Johnson and his family endowed two other professorships at the school and one at the Laboratory of Ornithology, named for Imogene. They also supported the creation of the Imogene Powers Johnson Center for Birds and Biodiversity at the Laboratory of Ornithology, which opened in 2003.

When top business leaders convened for a summit at the Johnson School in April to mark the 20th anniversary of Johnson's gift to the school, one speaker, General Electric CEO Jeffrey Immelt, said of Johnson, "He knew how to be the leader of a great and a good company."

As chairman and CEO of S.C. Johnson and Son, Johnson made the landmark decision in 1975 to eliminate chlorofluorocarbon propellants from the company's aerosol products, three years ahead of U.S. law and 12 years before the global Montreal Protocol. Under Johnson's direction, environmental management became a core strategic focus of the business throughout the 1990s, and significant waste prevention and reduction initiatives were launched. By 1995, manufacturing waste had been cut in half, and a third of the company's products incorporated recycled and recyclable packaging.

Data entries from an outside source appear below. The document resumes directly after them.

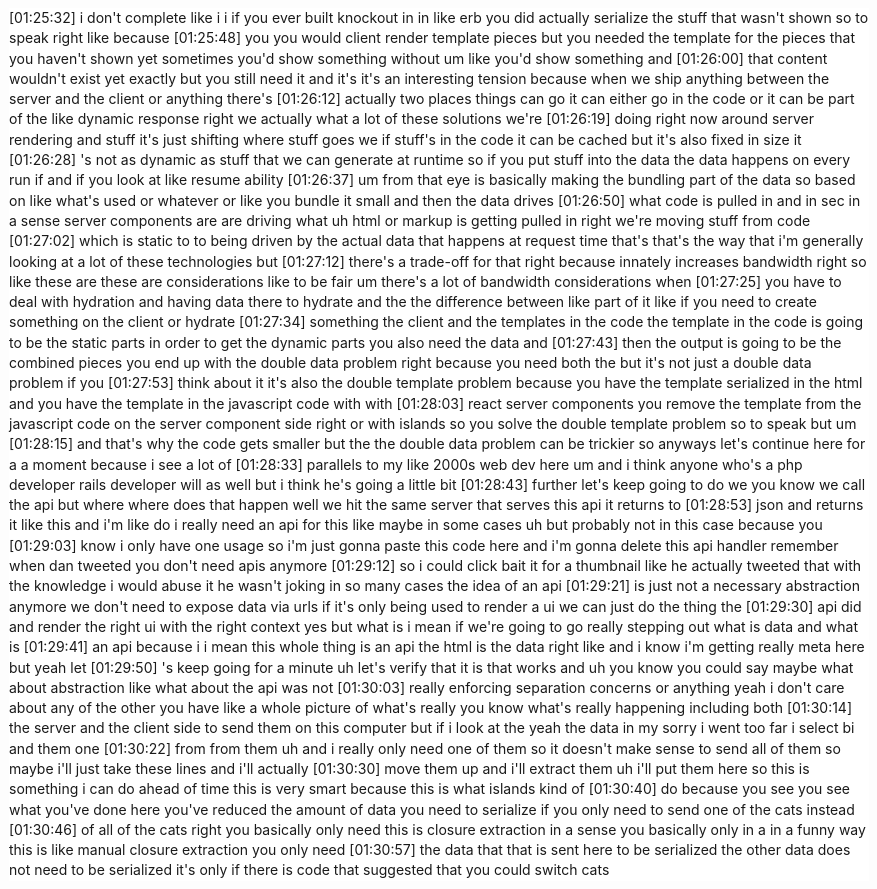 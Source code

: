 [01:25:32]  i don't complete like i i if you ever built knockout in in like erb you did actually serialize the stuff that wasn't shown so to speak right like because
[01:25:48]  you you would client render template pieces but you needed the template for the pieces that you haven't shown yet sometimes you'd show something without um like you'd show something and
[01:26:00]  that content wouldn't exist yet exactly but you still need it and it's it's an interesting tension because when we ship anything between the server and the client or anything there's
[01:26:12]  actually two places things can go it can either go in the code or it can be part of the like dynamic response right we actually what a lot of these solutions we're
[01:26:19]  doing right now around server rendering and stuff it's just shifting where stuff goes we if stuff's in the code it can be cached but it's also fixed in size it
[01:26:28] 's not as dynamic as stuff that we can generate at runtime so if you put stuff into the data the data happens on every run if and if you look at like resume ability
[01:26:37]  um from that eye is basically making the bundling part of the data so based on like what's used or whatever or like you bundle it small and then the data drives
[01:26:50]  what code is pulled in and in sec in a sense server components are are driving what uh html or markup is getting pulled in right we're moving stuff from code
[01:27:02]  which is static to to being driven by the actual data that happens at request time that's that's the way that i'm generally looking at a lot of these technologies but
[01:27:12]  there's a trade-off for that right because innately increases bandwidth right so like these are these are considerations like to be fair um there's a lot of bandwidth considerations when
[01:27:25]  you have to deal with hydration and having data there to hydrate and the the difference between like part of it like if you need to create something on the client or hydrate
[01:27:34]  something the client and the templates in the code the template in the code is going to be the static parts in order to get the dynamic parts you also need the data and
[01:27:43]  then the output is going to be the combined pieces you end up with the double data problem right because you need both the but it's not just a double data problem if you
[01:27:53]  think about it it's also the double template problem because you have the template serialized in the html and you have the template in the javascript code with with
[01:28:03]  react server components you remove the template from the javascript code on the server component side right or with islands so you solve the double template problem so to speak but um
[01:28:15]  and that's why the code gets smaller but the the double data problem can be trickier so anyways let's continue here for a a moment because i see a lot of
[01:28:33]  parallels to my like 2000s web dev here um and i think anyone who's a php developer rails developer will as well but i think he's going a little bit
[01:28:43]  further let's keep going to do we you know we call the api but where where does that happen well we hit the same server that serves this api it returns to
[01:28:53]  json and returns it like this and i'm like do i really need an api for this like maybe in some cases uh but probably not in this case because you
[01:29:03]  know i only have one usage so i'm just gonna paste this code here and i'm gonna delete this api handler remember when dan tweeted you don't need apis anymore
[01:29:12]  so i could click bait it for a thumbnail like he actually tweeted that with the knowledge i would abuse it he wasn't joking in so many cases the idea of an api
[01:29:21]  is just not a necessary abstraction anymore we don't need to expose data via urls if it's only being used to render a ui we can just do the thing the
[01:29:30]  api did and render the right ui with the right context yes but what is i mean if we're going to go really stepping out what is data and what is
[01:29:41]  an api because i i mean this whole thing is an api the html is the data right like and i know i'm getting really meta here but yeah let
[01:29:50] 's keep going for a minute uh let's verify that it is that works and uh you know you could say maybe what about abstraction like what about the api was not
[01:30:03]  really enforcing separation concerns or anything yeah i don't care about any of the other you have like a whole picture of what's really you know what's really happening including both
[01:30:14]  the server and the client side to send them on this computer but if i look at the yeah the data in my sorry i went too far i select bi and them one
[01:30:22]  from from them uh and i really only need one of them so it doesn't make sense to send all of them so maybe i'll just take these lines and i'll actually
[01:30:30]  move them up and i'll extract them uh i'll put them here so this is something i can do ahead of time this is very smart because this is what islands kind of
[01:30:40]  do because you see you see what you've done here you've reduced the amount of data you need to serialize if you only need to send one of the cats instead
[01:30:46]  of all of the cats right you basically only need this is closure extraction in a sense you basically only in a in a funny way this is like manual closure extraction you only need
[01:30:57]  the data that that is sent here to be serialized the other data does not need to be serialized it's only if there is code that suggested that you could switch cats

Johnson was named "corporate America's leading environmentalist" by Fortune in 1993 and was a founding member of the World Business Council for Sustainable Development, which advised world leaders at the 1992 Earth Summit. His firm received the World Environment Center Gold Medal for International Corporate Environmental Achievement in 1994 and a Lifetime Atmospheric Achievement Award from the U.S. Environmental Protection Agency in 2003.

Johnson was written about frequently in the business press. In 1999 The New York Times published a three-page piece on his enduring legacy at the family company -- and his plan to solve the succession problem by splitting S.C. Johnson into a family of companies -- each unit headed by a member of the next generation of Johnsons. The enterprises are: S.C. Johnson, A Family Company, a leading global manufacturer and marketer of household products; Johnson Diversey, a leading global supplier of cleaning, maintenance, disinfectant and sanitizing products and services for commercial and industrial customers; Johnson Outdoors Inc., a leading world supplier of innovative outdoor recreational products; and Johnson Financial Group Inc., a global financial services company with 34 locations in the United States, Switzerland and the Cayman Islands.

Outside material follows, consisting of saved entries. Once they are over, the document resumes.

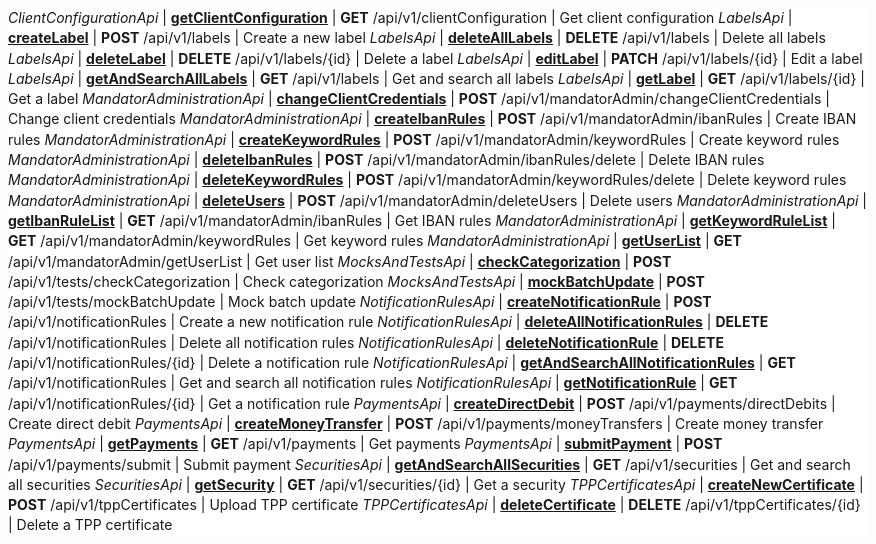 *ClientConfigurationApi* | [**getClientConfiguration**](docs/Api/ClientConfigurationApi.md#getclientconfiguration) | **GET** /api/v1/clientConfiguration | Get client configuration
*LabelsApi* | [**createLabel**](docs/Api/LabelsApi.md#createlabel) | **POST** /api/v1/labels | Create a new label
*LabelsApi* | [**deleteAllLabels**](docs/Api/LabelsApi.md#deletealllabels) | **DELETE** /api/v1/labels | Delete all labels
*LabelsApi* | [**deleteLabel**](docs/Api/LabelsApi.md#deletelabel) | **DELETE** /api/v1/labels/{id} | Delete a label
*LabelsApi* | [**editLabel**](docs/Api/LabelsApi.md#editlabel) | **PATCH** /api/v1/labels/{id} | Edit a label
*LabelsApi* | [**getAndSearchAllLabels**](docs/Api/LabelsApi.md#getandsearchalllabels) | **GET** /api/v1/labels | Get and search all labels
*LabelsApi* | [**getLabel**](docs/Api/LabelsApi.md#getlabel) | **GET** /api/v1/labels/{id} | Get a label
*MandatorAdministrationApi* | [**changeClientCredentials**](docs/Api/MandatorAdministrationApi.md#changeclientcredentials) | **POST** /api/v1/mandatorAdmin/changeClientCredentials | Change client credentials
*MandatorAdministrationApi* | [**createIbanRules**](docs/Api/MandatorAdministrationApi.md#createibanrules) | **POST** /api/v1/mandatorAdmin/ibanRules | Create IBAN rules
*MandatorAdministrationApi* | [**createKeywordRules**](docs/Api/MandatorAdministrationApi.md#createkeywordrules) | **POST** /api/v1/mandatorAdmin/keywordRules | Create keyword rules
*MandatorAdministrationApi* | [**deleteIbanRules**](docs/Api/MandatorAdministrationApi.md#deleteibanrules) | **POST** /api/v1/mandatorAdmin/ibanRules/delete | Delete IBAN rules
*MandatorAdministrationApi* | [**deleteKeywordRules**](docs/Api/MandatorAdministrationApi.md#deletekeywordrules) | **POST** /api/v1/mandatorAdmin/keywordRules/delete | Delete keyword rules
*MandatorAdministrationApi* | [**deleteUsers**](docs/Api/MandatorAdministrationApi.md#deleteusers) | **POST** /api/v1/mandatorAdmin/deleteUsers | Delete users
*MandatorAdministrationApi* | [**getIbanRuleList**](docs/Api/MandatorAdministrationApi.md#getibanrulelist) | **GET** /api/v1/mandatorAdmin/ibanRules | Get IBAN rules
*MandatorAdministrationApi* | [**getKeywordRuleList**](docs/Api/MandatorAdministrationApi.md#getkeywordrulelist) | **GET** /api/v1/mandatorAdmin/keywordRules | Get keyword rules
*MandatorAdministrationApi* | [**getUserList**](docs/Api/MandatorAdministrationApi.md#getuserlist) | **GET** /api/v1/mandatorAdmin/getUserList | Get user list
*MocksAndTestsApi* | [**checkCategorization**](docs/Api/MocksAndTestsApi.md#checkcategorization) | **POST** /api/v1/tests/checkCategorization | Check categorization
*MocksAndTestsApi* | [**mockBatchUpdate**](docs/Api/MocksAndTestsApi.md#mockbatchupdate) | **POST** /api/v1/tests/mockBatchUpdate | Mock batch update
*NotificationRulesApi* | [**createNotificationRule**](docs/Api/NotificationRulesApi.md#createnotificationrule) | **POST** /api/v1/notificationRules | Create a new notification rule
*NotificationRulesApi* | [**deleteAllNotificationRules**](docs/Api/NotificationRulesApi.md#deleteallnotificationrules) | **DELETE** /api/v1/notificationRules | Delete all notification rules
*NotificationRulesApi* | [**deleteNotificationRule**](docs/Api/NotificationRulesApi.md#deletenotificationrule) | **DELETE** /api/v1/notificationRules/{id} | Delete a notification rule
*NotificationRulesApi* | [**getAndSearchAllNotificationRules**](docs/Api/NotificationRulesApi.md#getandsearchallnotificationrules) | **GET** /api/v1/notificationRules | Get and search all notification rules
*NotificationRulesApi* | [**getNotificationRule**](docs/Api/NotificationRulesApi.md#getnotificationrule) | **GET** /api/v1/notificationRules/{id} | Get a notification rule
*PaymentsApi* | [**createDirectDebit**](docs/Api/PaymentsApi.md#createdirectdebit) | **POST** /api/v1/payments/directDebits | Create direct debit
*PaymentsApi* | [**createMoneyTransfer**](docs/Api/PaymentsApi.md#createmoneytransfer) | **POST** /api/v1/payments/moneyTransfers | Create money transfer
*PaymentsApi* | [**getPayments**](docs/Api/PaymentsApi.md#getpayments) | **GET** /api/v1/payments | Get payments
*PaymentsApi* | [**submitPayment**](docs/Api/PaymentsApi.md#submitpayment) | **POST** /api/v1/payments/submit | Submit payment
*SecuritiesApi* | [**getAndSearchAllSecurities**](docs/Api/SecuritiesApi.md#getandsearchallsecurities) | **GET** /api/v1/securities | Get and search all securities
*SecuritiesApi* | [**getSecurity**](docs/Api/SecuritiesApi.md#getsecurity) | **GET** /api/v1/securities/{id} | Get a security
*TPPCertificatesApi* | [**createNewCertificate**](docs/Api/TPPCertificatesApi.md#createnewcertificate) | **POST** /api/v1/tppCertificates | Upload TPP certificate
*TPPCertificatesApi* | [**deleteCertificate**](docs/Api/TPPCertificatesApi.md#deletecertificate) | **DELETE** /api/v1/tppCertificates/{id} | Delete a TPP certificate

The S.C. Johnson Fund, the grant-making arm of Johnson Diversey and S.C. Johnson, donates an average of 5 percent of U.S. pre-tax profits yearly to increase economic, environmental and social well-being locally and globally. At the end of 2003, Johnson Family Enterprises had combined estimated annual revenues of $8 billion, employed more than 28,000 people and provided services and products in 110 countries.

In addition to his wife, Johnson is survived by four children, all of them Cornellians: Curtis Johnson '77, Helen Johnson-Leipold '78, Fisk Johnson '79 and Winifred Johnson Marquart '81.